For AI tools that don't yet support remote MCP servers, you can use the mcp-remote tool to connect to the MCP server.

  • Command: npx
  • Args: -y mcp-remote https://<tenant>.acryl.io/integrations/ai/mcp/?token=<token>

Self-Hosted MCP Server Usage

You can run the open-source MCP server locally.

Prerequisites

  1. Install uv

    # On macOS and Linux.
    curl -LsSf https://astral.sh/uv/install.sh | sh
    
  2. For authentication, you'll need the following:

    • The URL of your DataHub instance's GMS endpoint; e.g. http://<localhost>:8080 or https://<tenant>.acryl.io
    • A personal access token

Configure

Claude Desktop
  1. Run which uvx to find the full path to the uvx command.

  2. Open your claude_desktop_config.json file. You can find it by navigating to Claude Desktop -> Settings -> Developer -> Edit Config.
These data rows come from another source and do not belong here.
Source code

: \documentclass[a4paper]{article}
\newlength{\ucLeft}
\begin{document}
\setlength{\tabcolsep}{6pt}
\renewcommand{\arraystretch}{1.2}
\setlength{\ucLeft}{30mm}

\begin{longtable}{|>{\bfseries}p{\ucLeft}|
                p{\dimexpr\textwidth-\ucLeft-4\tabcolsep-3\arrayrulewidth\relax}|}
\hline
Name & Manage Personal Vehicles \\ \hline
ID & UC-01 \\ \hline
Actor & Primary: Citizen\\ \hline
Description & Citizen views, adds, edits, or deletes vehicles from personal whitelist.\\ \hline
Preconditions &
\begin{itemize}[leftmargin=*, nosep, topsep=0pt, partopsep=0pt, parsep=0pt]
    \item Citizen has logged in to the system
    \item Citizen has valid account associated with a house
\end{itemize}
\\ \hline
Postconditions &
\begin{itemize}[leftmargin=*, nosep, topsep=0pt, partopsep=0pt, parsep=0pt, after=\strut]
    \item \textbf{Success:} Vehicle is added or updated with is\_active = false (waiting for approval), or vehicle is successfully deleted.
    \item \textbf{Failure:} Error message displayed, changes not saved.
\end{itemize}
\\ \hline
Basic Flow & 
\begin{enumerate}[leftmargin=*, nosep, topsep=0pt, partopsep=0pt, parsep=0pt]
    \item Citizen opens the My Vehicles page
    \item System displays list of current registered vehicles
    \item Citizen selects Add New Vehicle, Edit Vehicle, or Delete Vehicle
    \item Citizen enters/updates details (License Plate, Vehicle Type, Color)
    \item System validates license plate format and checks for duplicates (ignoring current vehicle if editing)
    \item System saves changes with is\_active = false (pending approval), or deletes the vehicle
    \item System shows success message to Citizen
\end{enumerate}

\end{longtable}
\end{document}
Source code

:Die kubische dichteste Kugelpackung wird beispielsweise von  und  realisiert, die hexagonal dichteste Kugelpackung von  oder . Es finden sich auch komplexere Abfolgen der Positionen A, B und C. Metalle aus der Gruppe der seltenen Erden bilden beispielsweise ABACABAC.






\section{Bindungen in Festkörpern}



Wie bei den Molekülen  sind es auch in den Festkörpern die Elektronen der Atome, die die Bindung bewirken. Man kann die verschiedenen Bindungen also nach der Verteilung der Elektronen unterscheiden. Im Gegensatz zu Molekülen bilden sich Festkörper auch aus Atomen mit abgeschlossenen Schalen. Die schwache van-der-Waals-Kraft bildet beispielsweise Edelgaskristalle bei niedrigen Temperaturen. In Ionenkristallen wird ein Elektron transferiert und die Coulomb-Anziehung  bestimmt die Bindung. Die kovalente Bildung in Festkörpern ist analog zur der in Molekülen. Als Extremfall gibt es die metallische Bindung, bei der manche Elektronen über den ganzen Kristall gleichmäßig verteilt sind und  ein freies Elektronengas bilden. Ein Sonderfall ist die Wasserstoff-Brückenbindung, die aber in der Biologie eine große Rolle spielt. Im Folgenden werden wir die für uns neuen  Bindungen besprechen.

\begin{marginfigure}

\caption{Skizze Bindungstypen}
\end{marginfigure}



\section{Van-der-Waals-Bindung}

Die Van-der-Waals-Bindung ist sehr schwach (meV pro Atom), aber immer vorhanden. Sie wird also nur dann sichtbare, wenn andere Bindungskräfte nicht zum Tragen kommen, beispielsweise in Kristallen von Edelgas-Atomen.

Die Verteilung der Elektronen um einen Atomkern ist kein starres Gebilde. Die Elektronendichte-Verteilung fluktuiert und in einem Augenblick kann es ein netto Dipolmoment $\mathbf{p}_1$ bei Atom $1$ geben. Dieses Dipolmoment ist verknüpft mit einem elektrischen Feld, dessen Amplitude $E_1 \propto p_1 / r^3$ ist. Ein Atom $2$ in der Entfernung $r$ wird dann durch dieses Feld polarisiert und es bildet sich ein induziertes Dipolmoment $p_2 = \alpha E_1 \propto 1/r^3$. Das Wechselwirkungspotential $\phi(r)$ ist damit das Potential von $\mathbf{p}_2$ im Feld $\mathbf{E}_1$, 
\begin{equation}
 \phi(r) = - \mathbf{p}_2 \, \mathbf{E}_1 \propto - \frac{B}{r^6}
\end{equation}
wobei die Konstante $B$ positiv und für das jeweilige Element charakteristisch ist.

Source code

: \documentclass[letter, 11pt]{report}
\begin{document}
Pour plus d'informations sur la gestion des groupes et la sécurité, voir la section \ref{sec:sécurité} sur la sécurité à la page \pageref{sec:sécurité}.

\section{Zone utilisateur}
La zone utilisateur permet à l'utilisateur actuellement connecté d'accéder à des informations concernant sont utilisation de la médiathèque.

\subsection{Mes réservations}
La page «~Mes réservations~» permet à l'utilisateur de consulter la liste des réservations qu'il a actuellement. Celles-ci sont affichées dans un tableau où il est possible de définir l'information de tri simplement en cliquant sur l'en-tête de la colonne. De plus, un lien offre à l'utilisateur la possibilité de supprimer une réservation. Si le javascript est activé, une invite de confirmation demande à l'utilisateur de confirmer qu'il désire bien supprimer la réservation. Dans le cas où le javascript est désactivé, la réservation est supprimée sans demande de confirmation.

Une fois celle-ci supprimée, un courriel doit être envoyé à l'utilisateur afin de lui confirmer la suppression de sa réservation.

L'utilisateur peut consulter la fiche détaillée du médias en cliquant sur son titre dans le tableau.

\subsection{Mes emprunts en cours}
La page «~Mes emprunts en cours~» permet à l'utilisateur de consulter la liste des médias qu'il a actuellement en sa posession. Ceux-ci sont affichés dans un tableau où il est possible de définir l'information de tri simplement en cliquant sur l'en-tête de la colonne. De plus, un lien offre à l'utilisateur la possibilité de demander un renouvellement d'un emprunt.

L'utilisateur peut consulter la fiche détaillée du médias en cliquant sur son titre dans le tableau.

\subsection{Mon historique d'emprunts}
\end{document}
  3. Update the file to include the following content. Be sure to replace <tenant> and <token> with your own values.

{
  "mcpServers": {
    "datahub": {
      "command": "<full-path-to-uvx>",  // e.g. /Users/hsheth/.local/bin/uvx
      "args": ["mcp-server-datahub@latest"],
      "env": {
        "DATAHUB_GMS_URL": "<your-datahub-url>",
        "DATAHUB_GMS_TOKEN": "<your-datahub-token>"
      }
    }
  }
}
Cursor
  1. Navigate to Cursor -> Settings -> Cursor Settings -> MCP -> add a new MCP server
  2. Enter the following into the file:
{
  "mcpServers": {
    "datahub": {
      "command": "uvx",
      "args": ["mcp-server-datahub@latest"],
      "env": {
        "DATAHUB_GMS_URL": "<your-datahub-url>",
        "DATAHUB_GMS_TOKEN": "<your-datahub-token>"
      }
    }
  }
}
  1. Once you've saved the file, confirm that the MCP settings page shows a green dot and a couple tools associated with the server.
Other

For other AI tools, you'll typically need to provide the following configuration:

  • Command: uvx
  • Args: mcp-server-datahub@latest
  • Env:
    • DATAHUB_GMS_URL: <your-datahub-url>
    • DATAHUB_GMS_TOKEN: <your-datahub-token>

Troubleshooting

spawn uvx ENOENT

The full stack trace might look like this:

2025-04-08T19:58:16.593Z [datahub] [error] spawn uvx ENOENT {"stack":"Error: spawn uvx ENOENT\n    at ChildProcess._handle.onexit (node:internal/child_process:285:19)\n    at onErrorNT (node:internal/child_process:483:16)\n    at process.processTicksAndRejections (node:internal/process/task_queues:82:21)"}

Solution: Replace the uvx bit of the command with the output of which uvx.